Kampanye 16 hari kalau saya lihat dan cermati sudah banyak disuarakan yang mulanya ini tidak terlalu banyak dan masih kurang familiar
Jakarta (ANTARA) - Badan Perserikatan Bangsa-Bangsa untuk Kesetaran Gender dan Pemberdayaan Perempuan (UN Women) mengatakan kampanye 16 hari perang melawan kekerasan berbasis gender terhadap perempuan telah menuai keberhasilan karena gerakan itu saat ini menjadi pesan bersama yang disuarakan banyak kalangan baik secara langsung dalam forum-forum terbuka maupun lewat media sosial, kata Spesialis Manajemen Program UN Women, Lily Puspasari di Jakarta, Senin.

Bagi Lily, meningkatnya kesadaran masyarakat untuk ikut menyuarakan pentingnya melawan kekerasan berbasis gender terhadap perempuan menjadi salah satu pencapaian dari kampanye 16 hari yang telah agenda tahunan PBB serta komunitas internasional tiap 25 November sampai 10 Desember.

"Kampanye 16 hari kalau saya lihat dan cermati sudah banyak disuarakan yang mulanya ini tidak terlalu banyak dan masih kurang familiar, sekarang tidak harus dari kelompok yang biasa (misalnya aktivis, red), tetapi kampanye 16 hari sudah disuarakan banyak kelompok misalnya grup-grup berbasis agama, ataupun mereka yang awalnya takut bersuara di sosial media. Buat saya ini salah satu progress (keberhasilan, red) karena kampanye ini jadi message (pesan, red) bersama," kata Lily dalam sesi jumpa pers acara "Generation Equality" di Pusat Kebudayaan Prancis (IFI) Thamrin, Jakarta.

Gerakan 16 Hari Aktivisme Perang Melawan Kekerasan Berbasis Gender terhadap Perempuan (the 16 Days of Activism Against Gender-Based Violence against women) merupakan kampanye global yang dimulai oleh sejumlah aktivis di berbagai negara pada 1991 pada 25 November (Hari Anti-Kekerasan terhadap Perempuan Internasional) sampai 10 Desember (Hari Hak Asasi Manusia Dunia). Kampanye yang telah melibatkan kurang lebih 6.000 organisasi dari 187 negara juga memperingati beberapa hari penting, di antaranya 29 November (Hari Pegiat HAM Perempuan Dunia), 1 Desember (Hari AIDS Dunia), dan 6 Desember (Peringatan Pembantaian di Montreal).

Walaupun demikian, ia juga menyebut keberhasilan kampanye perang melawan kekerasan terhadap perempuan juga diikuti oleh narasi tandingan oleh beberapa kelompok masyarakat yang mengatasnamakan pembela tradisi atau ajaran agama tertentu.

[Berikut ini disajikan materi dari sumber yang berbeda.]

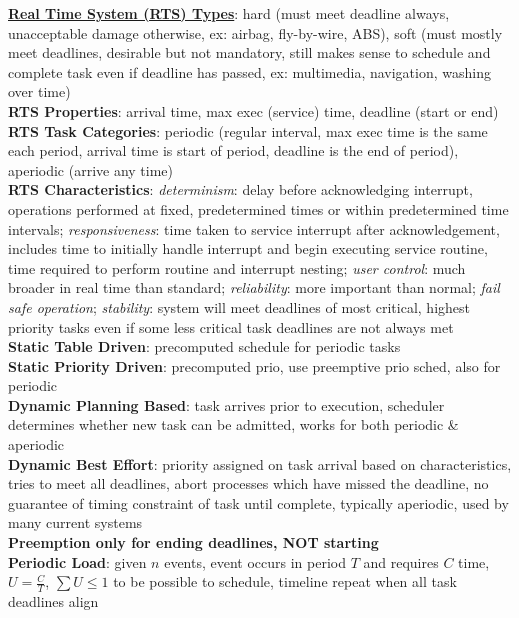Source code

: \documentclass[a4paper]{article}
\begin{document}
\begin{multicols}{2}
        \underline{\textbf{Real Time System  (RTS) Types}}: hard (must meet deadline always, unacceptable damage otherwise, ex: airbag, fly-by-wire, ABS), soft (must mostly meet deadlines, desirable but not mandatory, still makes sense to schedule and complete task even if deadline has passed, ex: multimedia, navigation, washing over time)\\
        \textbf{RTS Properties}: arrival time, max exec (service) time, deadline (start or end)\\
        \textbf{RTS Task Categories}: periodic (regular interval, max exec time is the same each period, arrival time is start of period, deadline is the end of period), aperiodic (arrive any time)\\
        \textbf{RTS Characteristics}:
        \textit{determinism}: delay before acknowledging interrupt, operations performed at fixed, predetermined times or within predetermined time intervals;
        \textit{responsiveness}: time taken to service interrupt after acknowledgement, includes time to initially handle interrupt and begin executing service routine, time required to perform routine and interrupt nesting;
        \textit{user control}: much broader in real time than standard;
        \textit{reliability}: more important than normal;
        \textit{fail safe operation};
        \textit{stability}: system will meet deadlines of most critical, highest priority tasks even if some less critical task deadlines are not always met\\
        \textbf{Static Table Driven}: precomputed schedule for periodic tasks\\
        \textbf{Static Priority Driven}: precomputed prio, use preemptive prio sched, also for periodic\\
        \textbf{Dynamic Planning Based}: task arrives prior to execution, scheduler determines whether new task can be admitted, works for both periodic \& aperiodic\\
        \textbf{Dynamic Best Effort}: priority assigned on task arrival based on characteristics, tries to meet all deadlines, abort processes which have missed the deadline, no guarantee of timing constraint of task until complete, typically aperiodic, used by many current systems\\
        \textbf{Preemption only for ending deadlines, NOT starting}\\
        \textbf{Periodic Load}: given $n$ events, event occurs in period $T$ and requires $C$ time, $U = \frac{C}{T}$, $\sum U \leq 1$ to be possible to schedule, timeline repeat when all task deadlines align\\

\end{multicols}
\end{document}
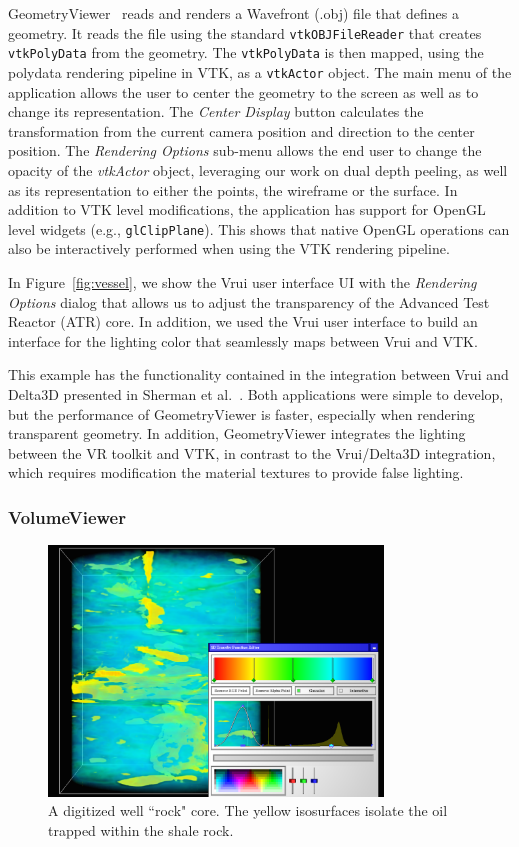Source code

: GeometryViewer~\cite{GeometryViewer} reads and renders a Wavefront (.obj) file that defines a geometry.
It reads the file using the standard \texttt{vtkOBJFileReader} that creates \texttt{vtkPolyData} from the geometry.
The \texttt{vtkPolyData} is then mapped, using the polydata rendering pipeline in VTK, as a \texttt{vtkActor} object.
The main menu of the application allows the user to center the geometry to the screen as well as to change its representation.
The \textit{Center Display} button calculates the transformation from the current camera position and direction to the center position.
The \textit{Rendering Options} sub-menu allows the end user to change the opacity of the \textit{vtkActor} object, leveraging our work on dual depth peeling, as well as its representation to either the points, the wireframe or the surface.
In addition to VTK level modifications, the application has support for OpenGL level widgets (e.g., \texttt{glClipPlane}).
This shows that native OpenGL operations can also be interactively performed when using the VTK rendering pipeline.

In Figure~\ref{fig:vessel}, we show the Vrui user interface UI with the \textit{Rendering Options} dialog that allows us to adjust the transparency of the Advanced Test Reactor (ATR) core. In addition, we used the Vrui user interface to build an interface for the lighting color that seamlessly maps between Vrui and VTK.

This example has the functionality contained in the integration between Vrui and Delta3D presented in Sherman et al.~\cite{Sherman:2010}. Both applications were simple to develop, but the performance of GeometryViewer is faster, especially when rendering transparent geometry. In addition, GeometryViewer integrates the lighting between the VR toolkit and VTK, in contrast to the Vrui/Delta3D integration, which requires modification the material textures to provide false lighting.

\subsubsection{VolumeViewer}

\begin{figure}[h!]
 \centering
 \includegraphics[width=3.5in]{images/rock-transferfunction.png}
 \caption{A digitized well ``rock" core. The yellow isosurfaces isolate the oil trapped within the shale rock.}
 \label{fig:volume}
\end{figure}


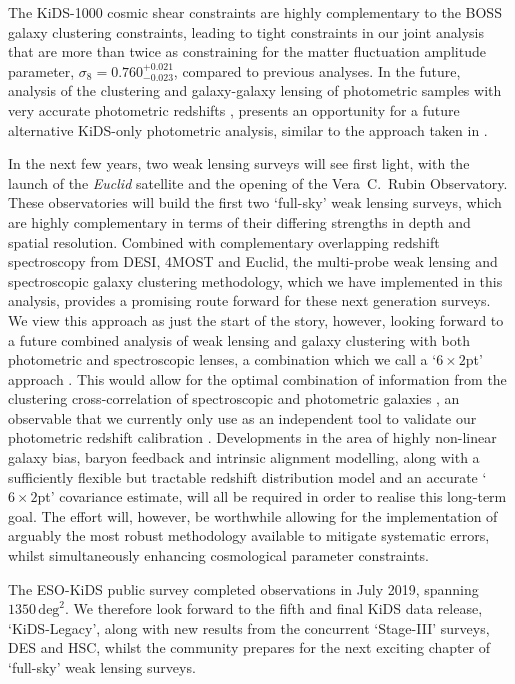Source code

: The KiDS-1000 cosmic shear constraints are highly complementary to the BOSS galaxy clustering constraints, leading to tight constraints in our joint \tttp analysis that are more than twice as constraining for the matter fluctuation amplitude parameter, $\sigma_8 = 0.760^{+0.021}_{-0.023}$, compared to previous \tttp analyses.    In the future, analysis of the clustering and galaxy-galaxy lensing of photometric samples with very accurate photometric redshifts \citep[see for example][]{vakili/etal:2019}, presents an opportunity for a future alternative KiDS-only \tttp photometric analysis, similar to the approach taken in \citet{abbott/etal:2018}.

In the next few years, two weak lensing surveys will see first light, with the launch of the {\it Euclid} satellite and the opening of the Vera~C.~Rubin Observatory.   These observatories will build the first two `full-sky' weak lensing surveys, which are highly complementary in terms of their differing strengths in depth and spatial resolution.  Combined with complementary overlapping redshift spectroscopy from DESI, 4MOST and Euclid, the multi-probe weak lensing and spectroscopic galaxy clustering methodology, which we have implemented in this analysis, provides a promising route forward for these next generation surveys.   We view this \tttp approach as just the start of the story, however, looking forward to a future combined analysis of weak lensing and galaxy clustering with both photometric and spectroscopic lenses, a combination which we call a `$6\times2$pt' approach \citep{bernstein:2009}.    This would allow for the optimal combination of information from the clustering cross-correlation of spectroscopic and photometric galaxies \citep{newman:2008}, an observable that we currently only use as an independent tool to validate our photometric redshift calibration \citep{hildebrandt/etal:inprep}.      Developments in the area of highly non-linear galaxy bias, baryon feedback and intrinsic alignment modelling, along with a sufficiently flexible but tractable redshift distribution model and an accurate `$6\times2$pt' covariance estimate, will all be required in order to realise this long-term goal.   The effort will, however, be worthwhile allowing for the implementation of arguably the most robust methodology available to mitigate systematic errors, whilst simultaneously enhancing cosmological parameter constraints.

The ESO-KiDS public survey completed observations in July 2019, spanning $1350\,\mathrm{deg}^{2}$.   We therefore look forward to the fifth and final KiDS data release, `KiDS-Legacy', along with new results from the concurrent `Stage-III' surveys, DES and HSC, whilst the community prepares for the next exciting chapter of `full-sky' weak lensing surveys.  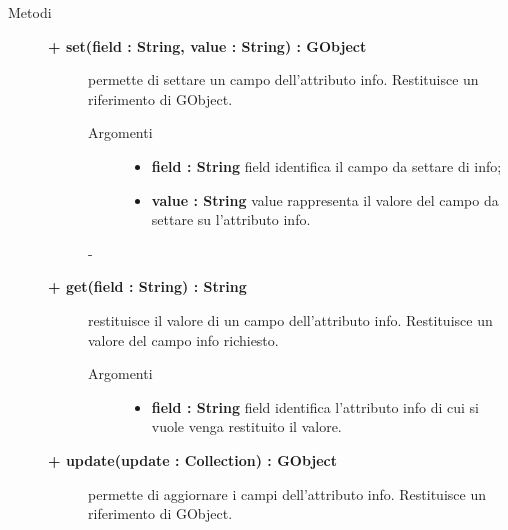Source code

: \begin{description}
	
\item[Metodi] \hfill

	\begin{description}
		\item[\textbf{\color{blue}+ set(field : String, value : String) : GObject			}] \hfill
			permette di settare un campo dell'attributo info. Restituisce un riferimento di GObject.
			
		\begin{description}
			\item[Argomenti] \hfill
				\begin{itemize}
				
					\item \textbf{field : String			} \hfill
					field identifica il campo da settare di info;
					\item \textbf{value : String			} \hfill
					value rappresenta il valore del campo da settare su l'attributo info.
				\end{itemize}
		\end{description}-

\end{description}

\begin{description}
		\item[\textbf{\color{blue}+ get(field : String) : String			}] \hfill
			restituisce il valore di un campo dell'attributo info. Restituisce un valore del campo info richiesto.
			
		\begin{description}
			\item[Argomenti] \hfill
				\begin{itemize}
				
					\item \textbf{field : String			} \hfill
					field identifica l'attributo info di cui si vuole venga restituito il valore.
				\end{itemize}
		\end{description}

\end{description}

\begin{description}
		\item[\textbf{\color{blue}+ update(update : Collection) : GObject			}] \hfill
			permette di aggiornare i campi dell'attributo info. Restituisce un riferimento di GObject.
			

\end{description}
\end{description}
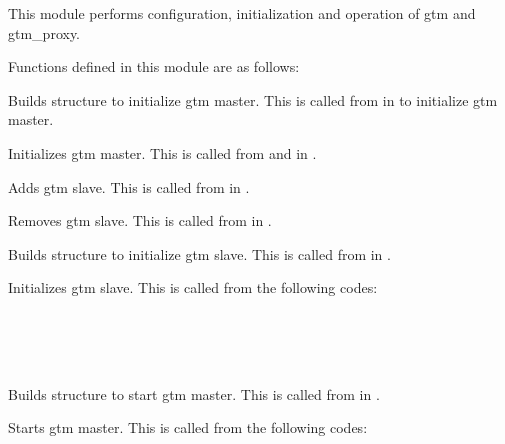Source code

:   This module performs configuration, initialization and operation of gtm and gtm\_proxy.
  
  Functions defined in this module are as follows:
  
  
      Builds  structure to initialize gtm master.
      This is called from  in  to initialize gtm master.
  
  
      Initializes gtm master.
      This is called from  and  in .
  
  
      Adds gtm slave.
      This is called from  in .
  
  
      Removes gtm slave.
      This is called from  in .
  
  
      Builds  structure to initialize gtm slave.
      This is called from  in .
  
  
      Initializes gtm slave.
      This is called from the following codes:
      
      \FuncRefHdr
		  \vspace{-10pt} \\ 
		  \vspace{-10pt} \\ 
		  \vspace{-10pt} \\ \hline
      \FuncRefTrailor
  
  
      Builds  structure to start gtm master.
      This is called from  in .
  
  
  
      Starts gtm master.
      This is called from the following codes:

Baca juga: Sosiolog: Kekerasaan tidak bisa dilepaskan dari ideologi gender

"Adanya narasi tandingan ini dapat membuat korban tidak mencari solusi atau pertolongan karena terlalu banyak stigma yang melekat. Oleh karena itu, pesan ini yang ingin kami suarakan. Pesan saya, norma sosial itu bukan sesuatu yang baku (tidak dapat berubah, red). Itu semua dibentuk, dan di saat kita berani membongkarnya (tindakan memaklumi kekerasan seksual, red) maka akan terbentuk norma sosial yang baru," tambah Lily.

Oleh karena itu, UN Women mengajak partisipasi aktif seluruh kelompok masyarakat untuk terus mengampanyekan pentingnya menghentikan kekerasan berbasis gender terhadap perempuan.
 
Dua perempuan berjalan melewati poster kampanye "16 Hari Aktivisme Perang Melawan Kekerasan Berbasis Gender terhadap Perempuan" yang dipasang di depan Pusat Kebudayaan Prancis (IFI) Thamrin, Jakarta, Senin (9/12/2019). Kampanye 16 hari yang menjadi agenda tahunan dunia berlangsung tiap 25 November sampai 10 Desember. (ANTARA/Genta Tenri Mawangi)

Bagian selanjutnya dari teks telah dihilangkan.